■ What the task asks: Line by line, transcribe the records exactly.

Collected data
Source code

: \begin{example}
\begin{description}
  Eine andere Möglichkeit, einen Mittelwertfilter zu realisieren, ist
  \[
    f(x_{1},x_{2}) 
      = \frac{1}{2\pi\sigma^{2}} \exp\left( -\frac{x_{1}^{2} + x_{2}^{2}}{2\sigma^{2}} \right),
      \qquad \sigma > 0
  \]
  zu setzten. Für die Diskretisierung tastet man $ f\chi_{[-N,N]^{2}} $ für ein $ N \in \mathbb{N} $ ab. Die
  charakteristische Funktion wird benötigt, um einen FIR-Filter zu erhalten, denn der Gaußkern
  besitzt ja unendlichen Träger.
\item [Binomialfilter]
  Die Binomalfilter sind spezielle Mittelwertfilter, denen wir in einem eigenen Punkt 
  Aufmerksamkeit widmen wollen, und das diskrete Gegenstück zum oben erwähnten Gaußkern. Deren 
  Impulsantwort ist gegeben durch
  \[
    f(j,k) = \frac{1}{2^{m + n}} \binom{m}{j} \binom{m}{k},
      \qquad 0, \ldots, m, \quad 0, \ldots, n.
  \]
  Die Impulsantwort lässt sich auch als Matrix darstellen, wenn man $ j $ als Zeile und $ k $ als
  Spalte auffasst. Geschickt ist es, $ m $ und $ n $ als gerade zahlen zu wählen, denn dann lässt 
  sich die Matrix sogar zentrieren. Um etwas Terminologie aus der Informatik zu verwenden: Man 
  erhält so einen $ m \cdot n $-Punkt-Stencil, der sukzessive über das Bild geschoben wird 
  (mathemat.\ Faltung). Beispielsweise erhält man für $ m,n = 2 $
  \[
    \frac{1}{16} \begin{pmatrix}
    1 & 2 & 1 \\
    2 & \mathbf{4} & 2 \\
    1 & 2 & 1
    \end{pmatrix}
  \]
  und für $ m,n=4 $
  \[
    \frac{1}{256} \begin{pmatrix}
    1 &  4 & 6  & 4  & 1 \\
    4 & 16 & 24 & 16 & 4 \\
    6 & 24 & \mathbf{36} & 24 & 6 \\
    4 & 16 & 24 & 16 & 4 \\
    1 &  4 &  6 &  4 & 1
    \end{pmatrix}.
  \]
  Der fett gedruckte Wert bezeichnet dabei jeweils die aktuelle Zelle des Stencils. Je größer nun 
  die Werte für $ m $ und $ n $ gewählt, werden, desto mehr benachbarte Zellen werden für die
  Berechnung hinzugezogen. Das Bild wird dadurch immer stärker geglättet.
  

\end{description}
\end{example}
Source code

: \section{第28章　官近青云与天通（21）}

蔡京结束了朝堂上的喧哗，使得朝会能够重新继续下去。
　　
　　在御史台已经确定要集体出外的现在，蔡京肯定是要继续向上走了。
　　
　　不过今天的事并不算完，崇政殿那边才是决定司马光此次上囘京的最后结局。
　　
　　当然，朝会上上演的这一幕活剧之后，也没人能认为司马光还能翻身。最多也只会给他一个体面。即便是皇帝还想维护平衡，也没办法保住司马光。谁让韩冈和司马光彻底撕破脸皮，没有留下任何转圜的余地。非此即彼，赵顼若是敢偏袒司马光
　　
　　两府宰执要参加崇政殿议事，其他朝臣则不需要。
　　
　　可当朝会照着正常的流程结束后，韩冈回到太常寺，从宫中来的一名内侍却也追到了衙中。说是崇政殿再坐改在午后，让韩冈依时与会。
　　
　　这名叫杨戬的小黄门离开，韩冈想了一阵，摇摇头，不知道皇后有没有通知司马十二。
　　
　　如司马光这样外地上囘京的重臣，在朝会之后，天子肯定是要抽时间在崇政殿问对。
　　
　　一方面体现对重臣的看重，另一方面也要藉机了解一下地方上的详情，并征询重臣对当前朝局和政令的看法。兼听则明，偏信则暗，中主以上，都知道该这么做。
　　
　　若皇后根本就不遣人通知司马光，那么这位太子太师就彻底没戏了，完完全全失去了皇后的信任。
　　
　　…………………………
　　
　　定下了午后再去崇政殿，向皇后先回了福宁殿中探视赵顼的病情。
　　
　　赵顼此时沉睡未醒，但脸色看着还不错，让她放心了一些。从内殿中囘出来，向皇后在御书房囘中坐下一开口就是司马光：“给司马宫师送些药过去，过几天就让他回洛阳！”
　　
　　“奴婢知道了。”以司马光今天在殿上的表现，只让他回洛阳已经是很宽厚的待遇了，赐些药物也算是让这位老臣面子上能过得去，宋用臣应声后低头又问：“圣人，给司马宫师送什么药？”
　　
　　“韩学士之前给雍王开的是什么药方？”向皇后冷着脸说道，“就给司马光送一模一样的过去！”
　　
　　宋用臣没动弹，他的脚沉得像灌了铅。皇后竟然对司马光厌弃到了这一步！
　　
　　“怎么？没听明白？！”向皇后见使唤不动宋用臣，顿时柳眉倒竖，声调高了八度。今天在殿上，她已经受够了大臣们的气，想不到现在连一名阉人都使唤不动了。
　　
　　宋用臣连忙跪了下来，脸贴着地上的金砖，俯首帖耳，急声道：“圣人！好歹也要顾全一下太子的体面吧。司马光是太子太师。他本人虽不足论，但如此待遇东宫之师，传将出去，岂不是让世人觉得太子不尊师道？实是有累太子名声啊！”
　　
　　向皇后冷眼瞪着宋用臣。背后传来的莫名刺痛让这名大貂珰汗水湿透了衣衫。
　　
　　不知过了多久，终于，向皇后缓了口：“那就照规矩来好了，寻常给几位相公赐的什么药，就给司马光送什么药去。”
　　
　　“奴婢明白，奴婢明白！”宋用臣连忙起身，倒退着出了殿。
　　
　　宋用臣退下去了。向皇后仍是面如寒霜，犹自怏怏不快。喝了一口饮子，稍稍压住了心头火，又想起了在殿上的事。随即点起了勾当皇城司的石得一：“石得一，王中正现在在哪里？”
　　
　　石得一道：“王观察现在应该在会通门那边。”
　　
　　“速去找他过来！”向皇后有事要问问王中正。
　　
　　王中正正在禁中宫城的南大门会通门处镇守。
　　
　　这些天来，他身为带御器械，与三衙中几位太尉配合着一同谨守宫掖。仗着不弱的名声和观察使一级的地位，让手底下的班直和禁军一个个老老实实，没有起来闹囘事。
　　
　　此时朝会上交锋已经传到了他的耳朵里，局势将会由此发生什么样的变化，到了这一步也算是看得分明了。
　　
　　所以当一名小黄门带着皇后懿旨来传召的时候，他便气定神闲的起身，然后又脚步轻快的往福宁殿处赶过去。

■ Result below:
Source code

: \begin{example}
\begin{description}
  Eine andere Möglichkeit, einen Mittelwertfilter zu realisieren, ist
  \[
    f(x_{1},x_{2}) 
      = \frac{1}{2\pi\sigma^{2}} \exp\left( -\frac{x_{1}^{2} + x_{2}^{2}}{2\sigma^{2}} \right),
      \qquad \sigma > 0
  \]
  zu setzten. Für die Diskretisierung tastet man $ f\chi_{[-N,N]^{2}} $ für ein $ N \in \mathbb{N} $ ab. Die
  charakteristische Funktion wird benötigt, um einen FIR-Filter zu erhalten, denn der Gaußkern
  besitzt ja unendlichen Träger.
\item [Binomialfilter]
  Die Binomalfilter sind spezielle Mittelwertfilter, denen wir in einem eigenen Punkt 
  Aufmerksamkeit widmen wollen, und das diskrete Gegenstück zum oben erwähnten Gaußkern. Deren 
  Impulsantwort ist gegeben durch
  \[
    f(j,k) = \frac{1}{2^{m + n}} \binom{m}{j} \binom{m}{k},
      \qquad 0, \ldots, m, \quad 0, \ldots, n.
  \]
  Die Impulsantwort lässt sich auch als Matrix darstellen, wenn man $ j $ als Zeile und $ k $ als
  Spalte auffasst. Geschickt ist es, $ m $ und $ n $ als gerade zahlen zu wählen, denn dann lässt 
  sich die Matrix sogar zentrieren. Um etwas Terminologie aus der Informatik zu verwenden: Man 
  erhält so einen $ m \cdot n $-Punkt-Stencil, der sukzessive über das Bild geschoben wird 
  (mathemat.\ Faltung). Beispielsweise erhält man für $ m,n = 2 $
  \[
    \frac{1}{16} \begin{pmatrix}
    1 & 2 & 1 \\
    2 & \mathbf{4} & 2 \\
    1 & 2 & 1
    \end{pmatrix}
  \]
  und für $ m,n=4 $
  \[
    \frac{1}{256} \begin{pmatrix}
    1 &  4 & 6  & 4  & 1 \\
    4 & 16 & 24 & 16 & 4 \\
    6 & 24 & \mathbf{36} & 24 & 6 \\
    4 & 16 & 24 & 16 & 4 \\
    1 &  4 &  6 &  4 & 1
    \end{pmatrix}.
  \]
  Der fett gedruckte Wert bezeichnet dabei jeweils die aktuelle Zelle des Stencils. Je größer nun 
  die Werte für $ m $ und $ n $ gewählt, werden, desto mehr benachbarte Zellen werden für die
  Berechnung hinzugezogen. Das Bild wird dadurch immer stärker geglättet.
  

\end{description}
\end{example}
Source code

: \section{第28章　官近青云与天通（21）}

蔡京结束了朝堂上的喧哗，使得朝会能够重新继续下去。
　　
　　在御史台已经确定要集体出外的现在，蔡京肯定是要继续向上走了。
　　
　　不过今天的事并不算完，崇政殿那边才是决定司马光此次上囘京的最后结局。
　　
　　当然，朝会上上演的这一幕活剧之后，也没人能认为司马光还能翻身。最多也只会给他一个体面。即便是皇帝还想维护平衡，也没办法保住司马光。谁让韩冈和司马光彻底撕破脸皮，没有留下任何转圜的余地。非此即彼，赵顼若是敢偏袒司马光
　　
　　两府宰执要参加崇政殿议事，其他朝臣则不需要。
　　
　　可当朝会照着正常的流程结束后，韩冈回到太常寺，从宫中来的一名内侍却也追到了衙中。说是崇政殿再坐改在午后，让韩冈依时与会。
　　
　　这名叫杨戬的小黄门离开，韩冈想了一阵，摇摇头，不知道皇后有没有通知司马十二。
　　
　　如司马光这样外地上囘京的重臣，在朝会之后，天子肯定是要抽时间在崇政殿问对。
　　
　　一方面体现对重臣的看重，另一方面也要藉机了解一下地方上的详情，并征询重臣对当前朝局和政令的看法。兼听则明，偏信则暗，中主以上，都知道该这么做。
　　
　　若皇后根本就不遣人通知司马光，那么这位太子太师就彻底没戏了，完完全全失去了皇后的信任。
　　
　　…………………………
　　
　　定下了午后再去崇政殿，向皇后先回了福宁殿中探视赵顼的病情。
　　
　　赵顼此时沉睡未醒，但脸色看着还不错，让她放心了一些。从内殿中囘出来，向皇后在御书房囘中坐下一开口就是司马光：“给司马宫师送些药过去，过几天就让他回洛阳！”
　　
　　“奴婢知道了。”以司马光今天在殿上的表现，只让他回洛阳已经是很宽厚的待遇了，赐些药物也算是让这位老臣面子上能过得去，宋用臣应声后低头又问：“圣人，给司马宫师送什么药？”
　　
　　“韩学士之前给雍王开的是什么药方？”向皇后冷着脸说道，“就给司马光送一模一样的过去！”
　　
　　宋用臣没动弹，他的脚沉得像灌了铅。皇后竟然对司马光厌弃到了这一步！
　　
　　“怎么？没听明白？！”向皇后见使唤不动宋用臣，顿时柳眉倒竖，声调高了八度。今天在殿上，她已经受够了大臣们的气，想不到现在连一名阉人都使唤不动了。
　　
　　宋用臣连忙跪了下来，脸贴着地上的金砖，俯首帖耳，急声道：“圣人！好歹也要顾全一下太子的体面吧。司马光是太子太师。他本人虽不足论，但如此待遇东宫之师，传将出去，岂不是让世人觉得太子不尊师道？实是有累太子名声啊！”
　　
　　向皇后冷眼瞪着宋用臣。背后传来的莫名刺痛让这名大貂珰汗水湿透了衣衫。
　　
　　不知过了多久，终于，向皇后缓了口：“那就照规矩来好了，寻常给几位相公赐的什么药，就给司马光送什么药去。”
　　
　　“奴婢明白，奴婢明白！”宋用臣连忙起身，倒退着出了殿。
　　
　　宋用臣退下去了。向皇后仍是面如寒霜，犹自怏怏不快。喝了一口饮子，稍稍压住了心头火，又想起了在殿上的事。随即点起了勾当皇城司的石得一：“石得一，王中正现在在哪里？”
　　
　　石得一道：“王观察现在应该在会通门那边。”
　　
　　“速去找他过来！”向皇后有事要问问王中正。
　　
　　王中正正在禁中宫城的南大门会通门处镇守。
　　
　　这些天来，他身为带御器械，与三衙中几位太尉配合着一同谨守宫掖。仗着不弱的名声和观察使一级的地位，让手底下的班直和禁军一个个老老实实，没有起来闹囘事。
　　
　　此时朝会上交锋已经传到了他的耳朵里，局势将会由此发生什么样的变化，到了这一步也算是看得分明了。
　　
　　所以当一名小黄门带着皇后懿旨来传召的时候，他便气定神闲的起身，然后又脚步轻快的往福宁殿处赶过去。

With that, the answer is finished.